Engineers, researchers brainstorm as Energy Department targets nuclear research funding
Engineers and researchers from national laboratories and universities around the country said Thursday that the United States needs to develop a proving ground where the latest innovations in nuclear energy can be put to the test instead of losing designs to China and other countries.
Groups gathered at the University of New Mexico, the Massachusetts Institute of Technology and a few other sites around the country as part of an effort by the U.S. Department of Energy to narrow the list of critical research problems the nation needs to address when it comes to nuclear energy.
The findings outlined by the six groups are meant to guide decisions on what research to fund.
D.V. Rao, a staff member at Los Alamos National Laboratory, said scientists have no way to persuade investors to jump on board without a way to test new ideas on a small scale.
"There's frustration, and we need to break that paradigm," he said in an interview. "We need to go through these cycles of advancement, just like SpaceX has with their rockets. They don't keep sitting in the lab designing and designing. They take their rocket out and test it."
Participants outlined numerous recommendations and areas where the U.S. could do better to boost innovation in nuclear energy. Everything from stable funding and safety to regulatory changes, new reactor designs, the availability of water and the public's perception of nuclear power was discussed during the three-day workshops.
The Energy Department is looking for ways to apply existing technology to nuclear energy and is particularly interested in how nuclear technology fits in with affordable electricity generation and renewable energy, national security and the environment.
According to the U.S. Energy Information Agency, many European countries are already moving toward increasing levels of renewable and nuclear generation, with more than half of Europe's electricity coming from no-carbon sources. In the U.S., just less than one-third came from no-carbon sources in 2012.
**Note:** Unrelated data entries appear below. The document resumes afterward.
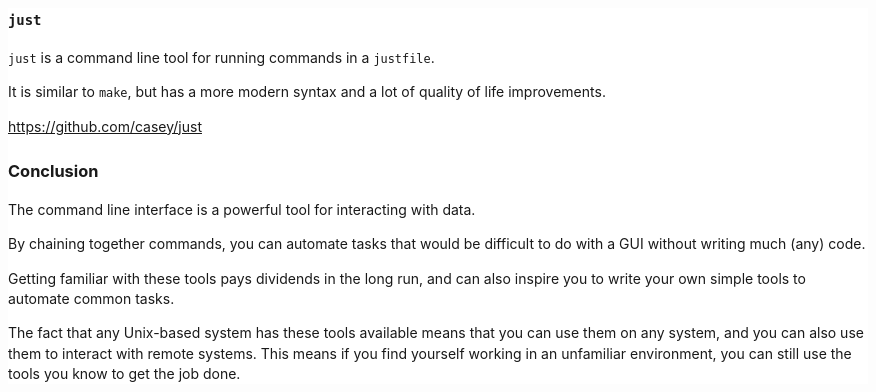 ### `just`

`just` is a command line tool for running commands in a `justfile`.

It is similar to `make`, but has a more modern syntax and a lot of quality of life improvements.

<https://github.com/casey/just>

### Conclusion

The command line interface is a powerful tool for interacting with data.

By chaining together commands, you can automate tasks that would be difficult to do with a GUI without writing much (any) code.

Getting familiar with these tools pays dividends in the long run, and can also inspire you to write your own simple tools
to automate common tasks.

The fact that any Unix-based system has these tools available means that you can use them on any system, and you can also use them to interact with remote systems. This means if you find yourself working in an unfamiliar environment, you can still use the tools you know to get the job done.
There are currently 100 reactors operating in the U.S., and federal energy officials expect nuclear power to grow over the next two decades — just not at the same rate as renewable energy.
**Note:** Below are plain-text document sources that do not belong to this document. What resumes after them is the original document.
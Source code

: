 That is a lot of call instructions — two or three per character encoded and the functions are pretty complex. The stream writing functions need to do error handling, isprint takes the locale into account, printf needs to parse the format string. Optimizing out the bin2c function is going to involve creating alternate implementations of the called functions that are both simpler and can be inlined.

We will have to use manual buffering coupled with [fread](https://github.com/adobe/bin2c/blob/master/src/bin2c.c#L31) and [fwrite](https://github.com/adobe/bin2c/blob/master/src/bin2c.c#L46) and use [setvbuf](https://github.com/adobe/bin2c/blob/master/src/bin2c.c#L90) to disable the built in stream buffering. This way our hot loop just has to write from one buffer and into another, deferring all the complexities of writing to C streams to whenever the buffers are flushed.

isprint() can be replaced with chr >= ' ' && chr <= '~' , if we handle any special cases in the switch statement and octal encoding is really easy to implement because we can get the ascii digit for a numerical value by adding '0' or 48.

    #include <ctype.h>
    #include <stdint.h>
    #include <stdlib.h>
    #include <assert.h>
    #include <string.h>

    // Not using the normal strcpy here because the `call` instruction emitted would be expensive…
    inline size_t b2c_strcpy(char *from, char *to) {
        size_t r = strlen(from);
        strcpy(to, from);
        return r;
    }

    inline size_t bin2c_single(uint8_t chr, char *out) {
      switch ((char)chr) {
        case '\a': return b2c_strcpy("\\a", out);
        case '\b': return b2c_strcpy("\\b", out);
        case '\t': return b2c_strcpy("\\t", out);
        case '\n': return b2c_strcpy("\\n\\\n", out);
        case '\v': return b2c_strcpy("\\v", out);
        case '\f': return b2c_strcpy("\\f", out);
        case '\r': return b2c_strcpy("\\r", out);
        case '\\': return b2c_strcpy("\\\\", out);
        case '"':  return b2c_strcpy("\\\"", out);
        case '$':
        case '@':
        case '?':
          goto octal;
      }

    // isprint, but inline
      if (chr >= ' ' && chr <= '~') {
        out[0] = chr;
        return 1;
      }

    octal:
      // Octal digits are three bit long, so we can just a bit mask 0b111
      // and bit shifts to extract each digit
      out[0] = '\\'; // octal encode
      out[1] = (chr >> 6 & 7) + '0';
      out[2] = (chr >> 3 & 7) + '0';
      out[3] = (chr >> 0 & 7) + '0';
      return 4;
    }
Environmental groups that have been pushing for more solar and wind power have raised concerns about the potential environmental effects of nuclear generation and the cleanup and decommissioning costs.
But given the intermittent nature of renewable energy and the lack of storage, nuclear power will have to be part of the equation as regulators look to curb pollution, said Kevan Weaver, director of technology integration at TerraPower.
"It's the only non-emitting source that we can build at the terawatt level," said Weaver, who participated in the workshop in Albuquerque.
TerraPower, a Washington-based company chaired by billionaire Bill Gates, hopes to build a next-generation, prototype reactor by 2025 and have commercial plants ready a decade later.